▶ _Goal of the exercise_: Every entry must come back exactly as it was written.

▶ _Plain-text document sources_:
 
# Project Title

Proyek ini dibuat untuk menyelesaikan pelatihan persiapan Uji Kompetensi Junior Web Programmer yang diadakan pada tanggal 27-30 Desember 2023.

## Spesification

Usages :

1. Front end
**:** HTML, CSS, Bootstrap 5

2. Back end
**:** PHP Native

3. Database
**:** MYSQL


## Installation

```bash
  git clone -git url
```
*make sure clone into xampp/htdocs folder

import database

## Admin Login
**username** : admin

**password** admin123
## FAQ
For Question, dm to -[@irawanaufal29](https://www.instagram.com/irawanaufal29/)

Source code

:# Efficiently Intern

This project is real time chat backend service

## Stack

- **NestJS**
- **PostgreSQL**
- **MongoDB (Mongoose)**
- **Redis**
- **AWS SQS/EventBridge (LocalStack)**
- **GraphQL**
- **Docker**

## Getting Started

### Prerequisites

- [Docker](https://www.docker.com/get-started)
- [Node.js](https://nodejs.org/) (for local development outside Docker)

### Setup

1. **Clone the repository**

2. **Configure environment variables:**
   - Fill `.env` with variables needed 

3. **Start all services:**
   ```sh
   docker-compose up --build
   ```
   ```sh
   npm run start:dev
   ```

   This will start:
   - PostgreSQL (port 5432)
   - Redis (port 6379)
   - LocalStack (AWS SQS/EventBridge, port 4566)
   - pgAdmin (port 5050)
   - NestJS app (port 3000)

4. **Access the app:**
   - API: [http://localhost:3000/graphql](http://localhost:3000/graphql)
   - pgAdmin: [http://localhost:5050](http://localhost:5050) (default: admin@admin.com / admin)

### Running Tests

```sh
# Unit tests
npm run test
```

▶ _Reply to the exercise_:
# Project Title

Proyek ini dibuat untuk menyelesaikan pelatihan persiapan Uji Kompetensi Junior Web Programmer yang diadakan pada tanggal 27-30 Desember 2023.

## Spesification

Usages :

1. Front end
**:** HTML, CSS, Bootstrap 5

2. Back end
**:** PHP Native

3. Database
**:** MYSQL


## Installation

```bash
  git clone -git url
```
*make sure clone into xampp/htdocs folder

import database

## Admin Login
**username** : admin

**password** admin123
## FAQ
For Question, dm to -[@irawanaufal29](https://www.instagram.com/irawanaufal29/)

Source code

:# Efficiently Intern

This project is real time chat backend service

## Stack

- **NestJS**
- **PostgreSQL**
- **MongoDB (Mongoose)**
- **Redis**
- **AWS SQS/EventBridge (LocalStack)**
- **GraphQL**
- **Docker**

## Getting Started

### Prerequisites

- [Docker](https://www.docker.com/get-started)
- [Node.js](https://nodejs.org/) (for local development outside Docker)

### Setup

1. **Clone the repository**

2. **Configure environment variables:**
   - Fill `.env` with variables needed 

3. **Start all services:**
   ```sh
   docker-compose up --build
   ```
   ```sh
   npm run start:dev
   ```

   This will start:
   - PostgreSQL (port 5432)
   - Redis (port 6379)
   - LocalStack (AWS SQS/EventBridge, port 4566)
   - pgAdmin (port 5050)
   - NestJS app (port 3000)

4. **Access the app:**
   - API: [http://localhost:3000/graphql](http://localhost:3000/graphql)
   - pgAdmin: [http://localhost:5050](http://localhost:5050) (default: admin@admin.com / admin)

### Running Tests

```sh
# Unit tests
npm run test
```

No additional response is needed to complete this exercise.